#### Task statement
Write out each line of the entries below that holds the word "AdapterId".

Collected data entries:
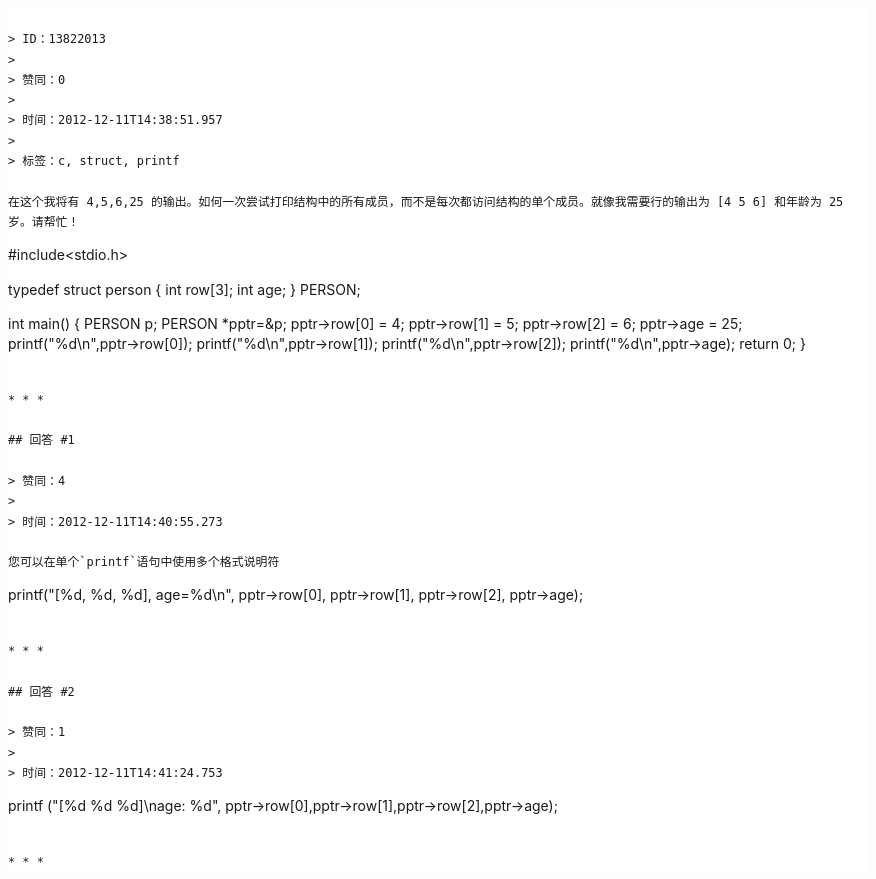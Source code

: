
 ```

> ID：13822013
> 
> 赞同：0
> 
> 时间：2012-12-11T14:38:51.957
> 
> 标签：c, struct, printf

在这个我将有 4,5,6,25 的输出。如何一次尝试打印结构中的所有成员，而不是每次都访问结构的单个成员。就像我需要行的输出为 [4 5 6] 和年龄为 25 岁。请帮忙！

```
#include<stdio.h>

typedef struct person
{
  int row[3];
  int age;
} PERSON;

int main()
{
  PERSON p;
  PERSON *pptr=&p;
  pptr->row[0] = 4;
  pptr->row[1] = 5;
  pptr->row[2] = 6;
  pptr->age = 25;
  printf("%d\n",pptr->row[0]);
  printf("%d\n",pptr->row[1]);
  printf("%d\n",pptr->row[2]);
  printf("%d\n",pptr->age);
  return 0;
} 
```

* * *

## 回答 #1

> 赞同：4
> 
> 时间：2012-12-11T14:40:55.273

您可以在单个`printf`语句中使用多个格式说明符

```
printf("[%d, %d, %d], age=%d\n",
       pptr->row[0], pptr->row[1], pptr->row[2], pptr->age); 
```

* * *

## 回答 #2

> 赞同：1
> 
> 时间：2012-12-11T14:41:24.753

```
printf ("[%d  %d  %d]\nage: %d", pptr->row[0],pptr->row[1],pptr->row[2],pptr->age); 
```

* * *

```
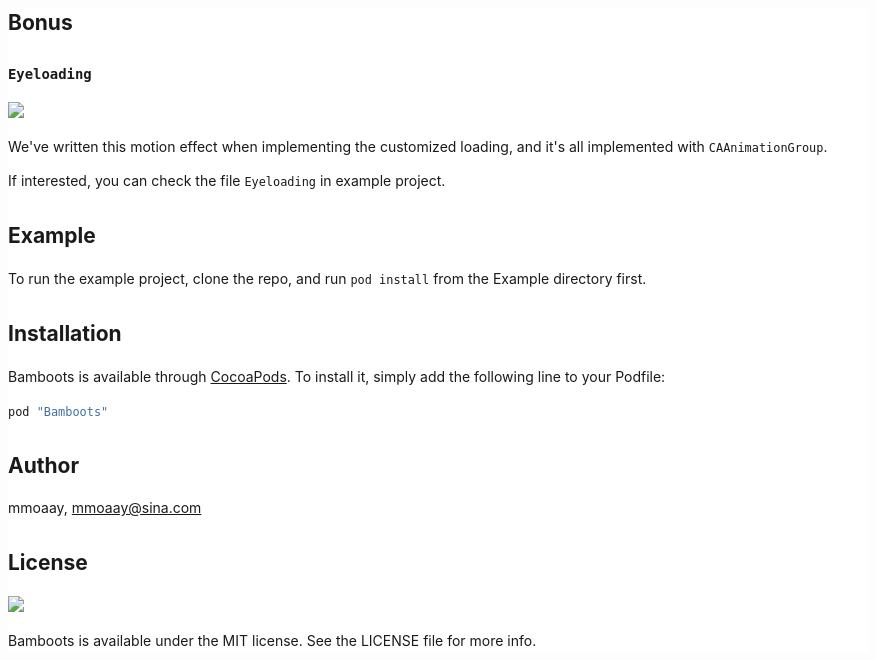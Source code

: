 ## Bonus

### `Eyeloading`

![](https://github.com/mmoaay/Bamboots/blob/master/Demo/EyeLoading.gif)

We've written this motion effect when implementing the customized loading, and it's all implemented with `CAAnimationGroup`.

If interested, you can check the file `Eyeloading` in example project.

## Example

To run the example project, clone the repo, and run `pod install` from the Example directory first.

## Installation

Bamboots is available through [CocoaPods](http://cocoapods.org). To install
it, simply add the following line to your Podfile:

```ruby
pod "Bamboots"
```

## Author

mmoaay, mmoaay@sina.com

## License

![](https://upload.wikimedia.org/wikipedia/commons/thumb/f/f8/License_icon-mit-88x31-2.svg/128px-License_icon-mit-88x31-2.svg.png)

Bamboots is available under the MIT license. See the LICENSE file for more info.
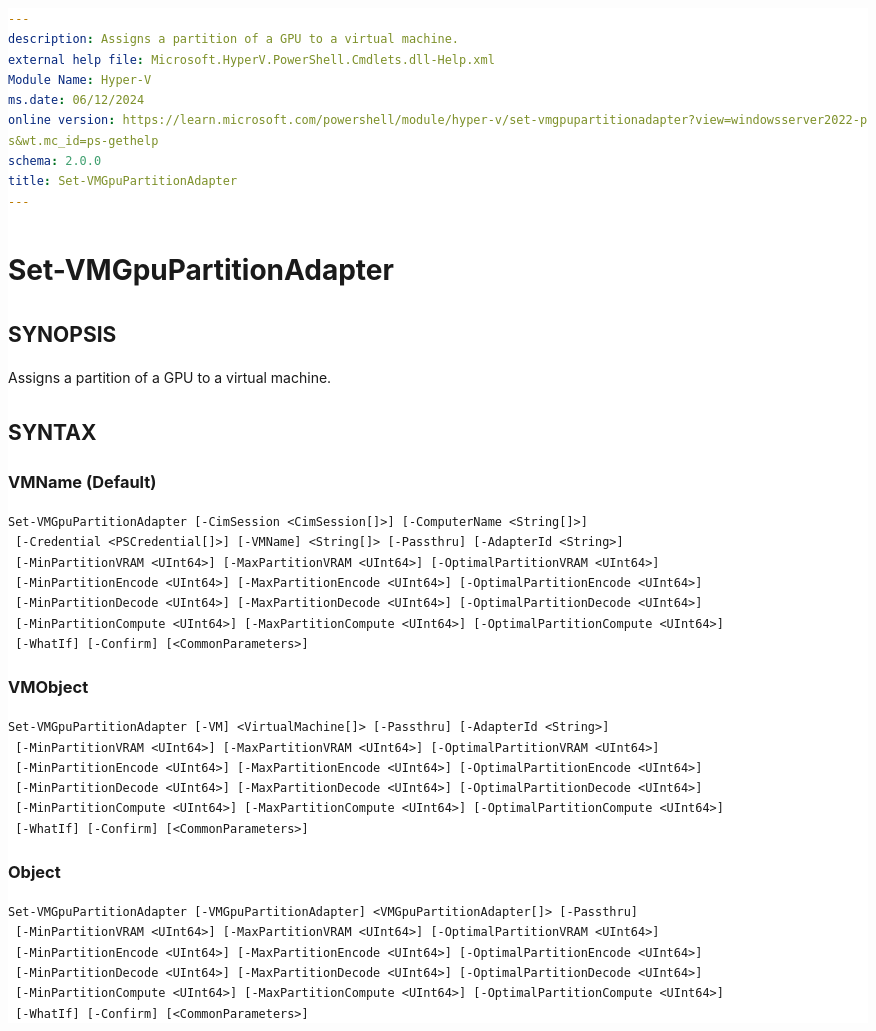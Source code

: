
 ```yaml
---
description: Assigns a partition of a GPU to a virtual machine.
external help file: Microsoft.HyperV.PowerShell.Cmdlets.dll-Help.xml
Module Name: Hyper-V
ms.date: 06/12/2024
online version: https://learn.microsoft.com/powershell/module/hyper-v/set-vmgpupartitionadapter?view=windowsserver2022-ps&wt.mc_id=ps-gethelp
schema: 2.0.0
title: Set-VMGpuPartitionAdapter
---
```


# Set-VMGpuPartitionAdapter

## SYNOPSIS
Assigns a partition of a GPU to a virtual machine.

## SYNTAX

### VMName (Default)

```
Set-VMGpuPartitionAdapter [-CimSession <CimSession[]>] [-ComputerName <String[]>]
 [-Credential <PSCredential[]>] [-VMName] <String[]> [-Passthru] [-AdapterId <String>]
 [-MinPartitionVRAM <UInt64>] [-MaxPartitionVRAM <UInt64>] [-OptimalPartitionVRAM <UInt64>]
 [-MinPartitionEncode <UInt64>] [-MaxPartitionEncode <UInt64>] [-OptimalPartitionEncode <UInt64>]
 [-MinPartitionDecode <UInt64>] [-MaxPartitionDecode <UInt64>] [-OptimalPartitionDecode <UInt64>]
 [-MinPartitionCompute <UInt64>] [-MaxPartitionCompute <UInt64>] [-OptimalPartitionCompute <UInt64>]
 [-WhatIf] [-Confirm] [<CommonParameters>]
```

### VMObject

```
Set-VMGpuPartitionAdapter [-VM] <VirtualMachine[]> [-Passthru] [-AdapterId <String>]
 [-MinPartitionVRAM <UInt64>] [-MaxPartitionVRAM <UInt64>] [-OptimalPartitionVRAM <UInt64>]
 [-MinPartitionEncode <UInt64>] [-MaxPartitionEncode <UInt64>] [-OptimalPartitionEncode <UInt64>]
 [-MinPartitionDecode <UInt64>] [-MaxPartitionDecode <UInt64>] [-OptimalPartitionDecode <UInt64>]
 [-MinPartitionCompute <UInt64>] [-MaxPartitionCompute <UInt64>] [-OptimalPartitionCompute <UInt64>]
 [-WhatIf] [-Confirm] [<CommonParameters>]
```

### Object

```
Set-VMGpuPartitionAdapter [-VMGpuPartitionAdapter] <VMGpuPartitionAdapter[]> [-Passthru]
 [-MinPartitionVRAM <UInt64>] [-MaxPartitionVRAM <UInt64>] [-OptimalPartitionVRAM <UInt64>]
 [-MinPartitionEncode <UInt64>] [-MaxPartitionEncode <UInt64>] [-OptimalPartitionEncode <UInt64>]
 [-MinPartitionDecode <UInt64>] [-MaxPartitionDecode <UInt64>] [-OptimalPartitionDecode <UInt64>]
 [-MinPartitionCompute <UInt64>] [-MaxPartitionCompute <UInt64>] [-OptimalPartitionCompute <UInt64>]
 [-WhatIf] [-Confirm] [<CommonParameters>]
```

#### Answer space
 [-Credential <PSCredential[]>] [-VMName] <String[]> [-Passthru] [-AdapterId <String>]
Set-VMGpuPartitionAdapter [-VM] <VirtualMachine[]> [-Passthru] [-AdapterId <String>]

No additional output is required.